The required output is all lines below that contain the word "results".
------------
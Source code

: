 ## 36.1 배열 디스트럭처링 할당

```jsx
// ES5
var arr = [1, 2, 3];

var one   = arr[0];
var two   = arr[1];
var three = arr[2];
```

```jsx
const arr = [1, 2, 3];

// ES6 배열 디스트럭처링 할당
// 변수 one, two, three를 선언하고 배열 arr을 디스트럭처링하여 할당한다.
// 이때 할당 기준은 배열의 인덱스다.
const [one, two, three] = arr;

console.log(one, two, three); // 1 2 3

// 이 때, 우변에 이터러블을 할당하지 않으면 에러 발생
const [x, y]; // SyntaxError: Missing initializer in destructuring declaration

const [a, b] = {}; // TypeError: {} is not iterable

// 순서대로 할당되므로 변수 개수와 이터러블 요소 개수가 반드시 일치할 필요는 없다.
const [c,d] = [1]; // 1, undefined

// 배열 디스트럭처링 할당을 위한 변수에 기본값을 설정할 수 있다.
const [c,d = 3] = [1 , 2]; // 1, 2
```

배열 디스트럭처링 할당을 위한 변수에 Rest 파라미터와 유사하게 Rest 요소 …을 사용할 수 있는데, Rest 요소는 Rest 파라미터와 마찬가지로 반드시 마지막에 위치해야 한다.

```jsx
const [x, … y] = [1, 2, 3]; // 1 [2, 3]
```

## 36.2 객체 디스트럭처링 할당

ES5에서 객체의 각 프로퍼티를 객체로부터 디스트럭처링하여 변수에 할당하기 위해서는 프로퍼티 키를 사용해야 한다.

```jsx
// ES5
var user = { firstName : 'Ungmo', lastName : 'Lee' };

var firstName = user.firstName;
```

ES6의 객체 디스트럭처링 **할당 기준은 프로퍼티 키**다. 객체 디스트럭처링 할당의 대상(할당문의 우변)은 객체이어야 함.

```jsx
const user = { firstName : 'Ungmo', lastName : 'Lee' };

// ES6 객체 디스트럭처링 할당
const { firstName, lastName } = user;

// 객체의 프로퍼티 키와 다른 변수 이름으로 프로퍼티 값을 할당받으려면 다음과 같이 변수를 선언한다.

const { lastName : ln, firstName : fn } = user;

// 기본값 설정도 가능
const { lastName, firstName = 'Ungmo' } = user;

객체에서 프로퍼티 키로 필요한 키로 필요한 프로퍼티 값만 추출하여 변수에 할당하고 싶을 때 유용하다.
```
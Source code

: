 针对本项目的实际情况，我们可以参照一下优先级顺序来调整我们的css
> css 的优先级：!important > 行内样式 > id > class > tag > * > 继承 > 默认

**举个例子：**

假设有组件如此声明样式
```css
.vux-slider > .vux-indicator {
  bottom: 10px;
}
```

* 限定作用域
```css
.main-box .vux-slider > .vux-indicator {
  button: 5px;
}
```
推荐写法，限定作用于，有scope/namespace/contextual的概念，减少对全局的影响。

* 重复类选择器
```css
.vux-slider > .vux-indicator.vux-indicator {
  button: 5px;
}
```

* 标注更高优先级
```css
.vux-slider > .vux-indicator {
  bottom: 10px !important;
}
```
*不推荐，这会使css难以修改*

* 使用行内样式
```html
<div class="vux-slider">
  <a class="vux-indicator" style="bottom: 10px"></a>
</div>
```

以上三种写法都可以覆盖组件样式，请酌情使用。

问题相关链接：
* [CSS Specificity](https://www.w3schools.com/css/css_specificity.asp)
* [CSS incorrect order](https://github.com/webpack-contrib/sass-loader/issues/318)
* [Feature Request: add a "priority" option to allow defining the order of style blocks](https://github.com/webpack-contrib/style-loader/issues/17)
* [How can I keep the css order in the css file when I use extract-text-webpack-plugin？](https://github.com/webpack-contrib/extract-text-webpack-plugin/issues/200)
------------
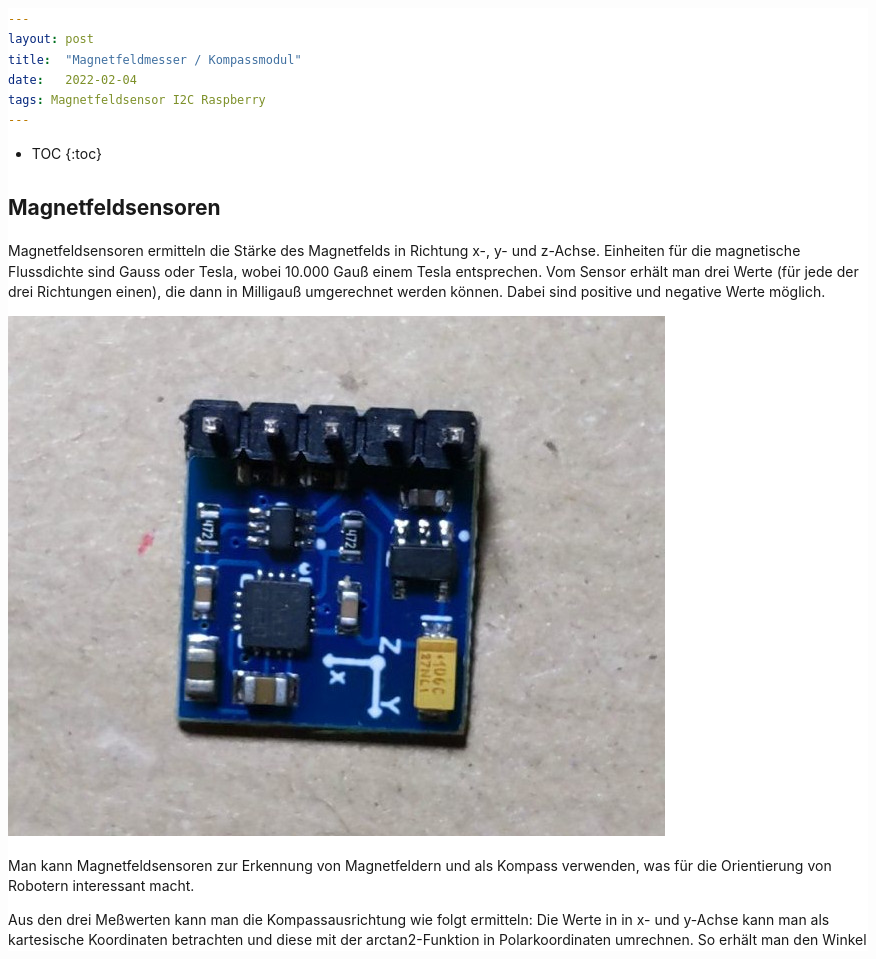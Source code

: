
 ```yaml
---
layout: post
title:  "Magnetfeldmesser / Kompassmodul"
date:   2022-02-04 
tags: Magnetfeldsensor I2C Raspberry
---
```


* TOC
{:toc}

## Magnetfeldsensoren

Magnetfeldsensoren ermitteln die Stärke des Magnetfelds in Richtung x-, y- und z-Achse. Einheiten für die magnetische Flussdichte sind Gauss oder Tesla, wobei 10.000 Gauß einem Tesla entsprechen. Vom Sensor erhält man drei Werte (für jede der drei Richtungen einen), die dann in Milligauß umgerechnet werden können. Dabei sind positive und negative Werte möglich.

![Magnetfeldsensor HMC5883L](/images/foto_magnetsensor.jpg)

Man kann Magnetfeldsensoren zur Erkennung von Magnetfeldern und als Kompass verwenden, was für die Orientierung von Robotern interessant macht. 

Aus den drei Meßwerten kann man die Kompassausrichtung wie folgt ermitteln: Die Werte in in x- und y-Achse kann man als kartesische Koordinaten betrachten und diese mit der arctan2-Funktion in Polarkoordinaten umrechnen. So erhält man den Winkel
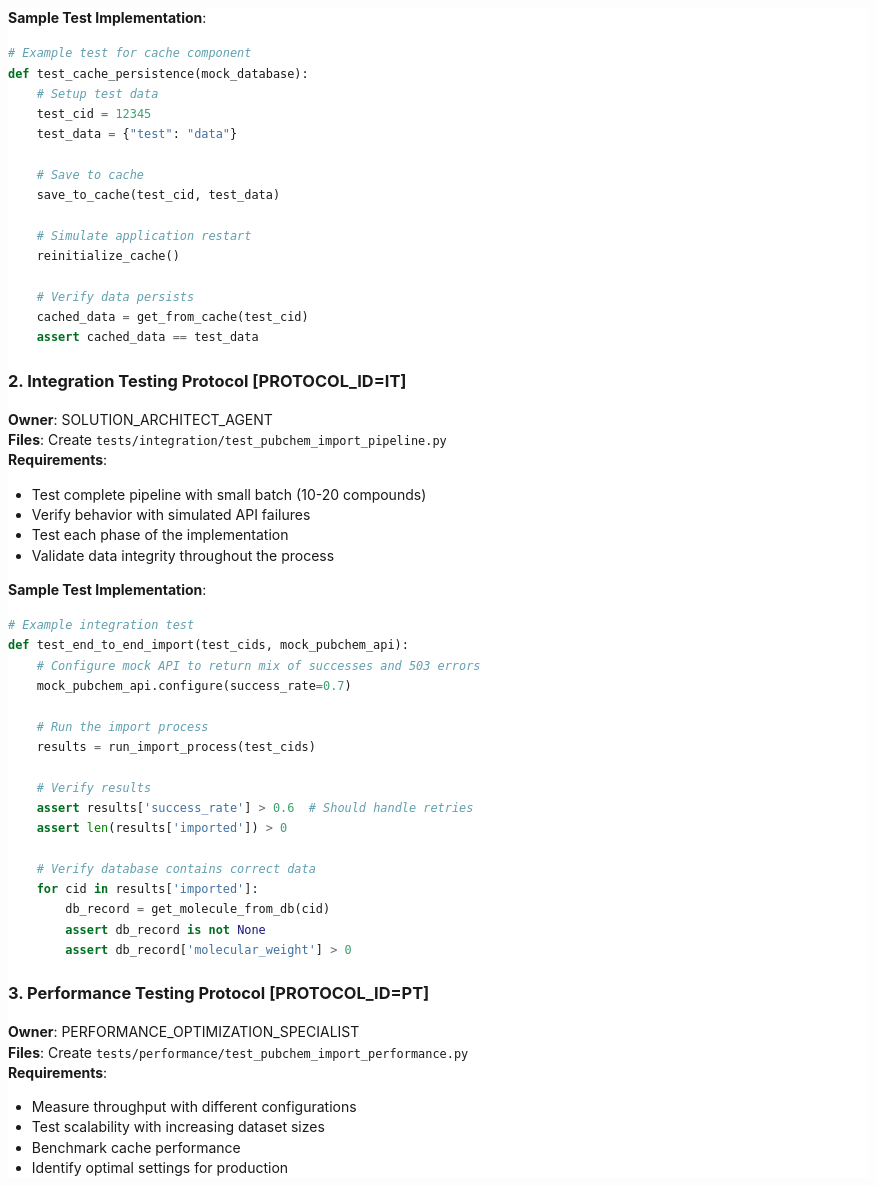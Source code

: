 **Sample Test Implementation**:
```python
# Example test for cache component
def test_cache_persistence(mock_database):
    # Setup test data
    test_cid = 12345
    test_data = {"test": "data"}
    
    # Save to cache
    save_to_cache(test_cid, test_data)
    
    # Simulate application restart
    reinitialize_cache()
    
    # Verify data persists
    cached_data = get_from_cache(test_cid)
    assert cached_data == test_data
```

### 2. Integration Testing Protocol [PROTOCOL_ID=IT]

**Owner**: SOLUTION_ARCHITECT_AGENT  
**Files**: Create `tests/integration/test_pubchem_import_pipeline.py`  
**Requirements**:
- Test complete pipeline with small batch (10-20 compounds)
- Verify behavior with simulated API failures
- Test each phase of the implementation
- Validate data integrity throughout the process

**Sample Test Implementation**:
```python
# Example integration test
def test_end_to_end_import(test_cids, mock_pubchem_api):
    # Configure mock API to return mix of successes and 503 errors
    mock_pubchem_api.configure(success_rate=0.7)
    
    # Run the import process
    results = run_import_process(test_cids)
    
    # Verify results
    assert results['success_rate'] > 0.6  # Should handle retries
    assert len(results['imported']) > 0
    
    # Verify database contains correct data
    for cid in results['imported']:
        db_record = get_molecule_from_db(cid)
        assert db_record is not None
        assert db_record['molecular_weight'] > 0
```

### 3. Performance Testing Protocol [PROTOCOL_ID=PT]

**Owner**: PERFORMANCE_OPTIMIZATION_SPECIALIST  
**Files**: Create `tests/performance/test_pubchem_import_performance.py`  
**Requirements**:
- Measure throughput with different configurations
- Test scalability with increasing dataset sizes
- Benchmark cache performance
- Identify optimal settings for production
------------
#### Solution below
    results = run_import_process(test_cids)
    # Verify results
    assert results['success_rate'] > 0.6  # Should handle retries
    assert len(results['imported']) > 0
    for cid in results['imported']:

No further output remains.